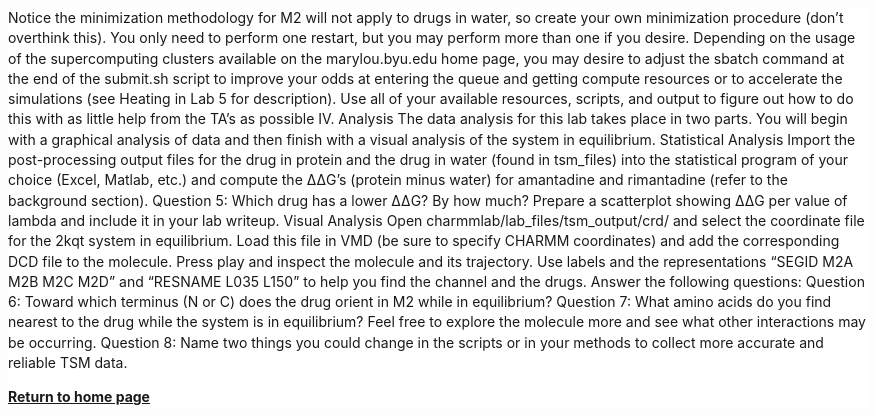 Notice the minimization methodology for M2 will not apply to drugs in water, so create your own minimization procedure (don’t overthink this). You only need to perform one restart, but you may perform more than one if you desire. Depending on the usage of the supercomputing clusters available on the marylou.byu.edu home page, you may desire to adjust the sbatch command at the end of the submit.sh script to improve your odds at entering the queue and getting compute resources or to accelerate the simulations (see Heating in Lab 5 for description). Use all of your available resources, scripts, and output to figure out how to do this with as little help from the TA’s as possible
IV. Analysis
The data analysis for this lab takes place in two parts. You will begin with a graphical analysis of data and then finish with a visual analysis of the system in equilibrium.
Statistical Analysis
Import the post-processing output files for the drug in protein and the drug in water (found in tsm_files) into the statistical program of your choice (Excel, Matlab, etc.) and compute the ΔΔG’s (protein minus water) for amantadine and rimantadine (refer to the background section).
Question 5: Which drug has a lower ΔΔG? By how much?
Prepare a scatterplot showing ΔΔG per value of lambda and include it in your lab writeup.
Visual Analysis
Open charmmlab/lab_files/tsm_output/crd/ and select the coordinate file for the 2kqt system in equilibrium. Load this file in VMD (be sure to specify CHARMM coordinates) and add the corresponding DCD file to the molecule. Press play and inspect the molecule and its trajectory. Use labels and the representations “SEGID M2A M2B M2C M2D” and “RESNAME L035 L150” to help you find the channel and the drugs. Answer the following questions:
Question 6: Toward which terminus (N or C) does the drug orient in M2 while in equilibrium?
Question 7: What amino acids do you find nearest to the drug while the system is in equilibrium?
Feel free to explore the molecule more and see what other interactions may be occurring.
Question 8: Name two things you could change in the scripts or in your methods to collect more accurate and reliable TSM data.

**[Return to home page](https://busathlab.github.io/mdlab/index.html)**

-- -- --

- **Your objective**
The only reply wanted is the number of lines in the records above containing the word "data".

- **Response**
2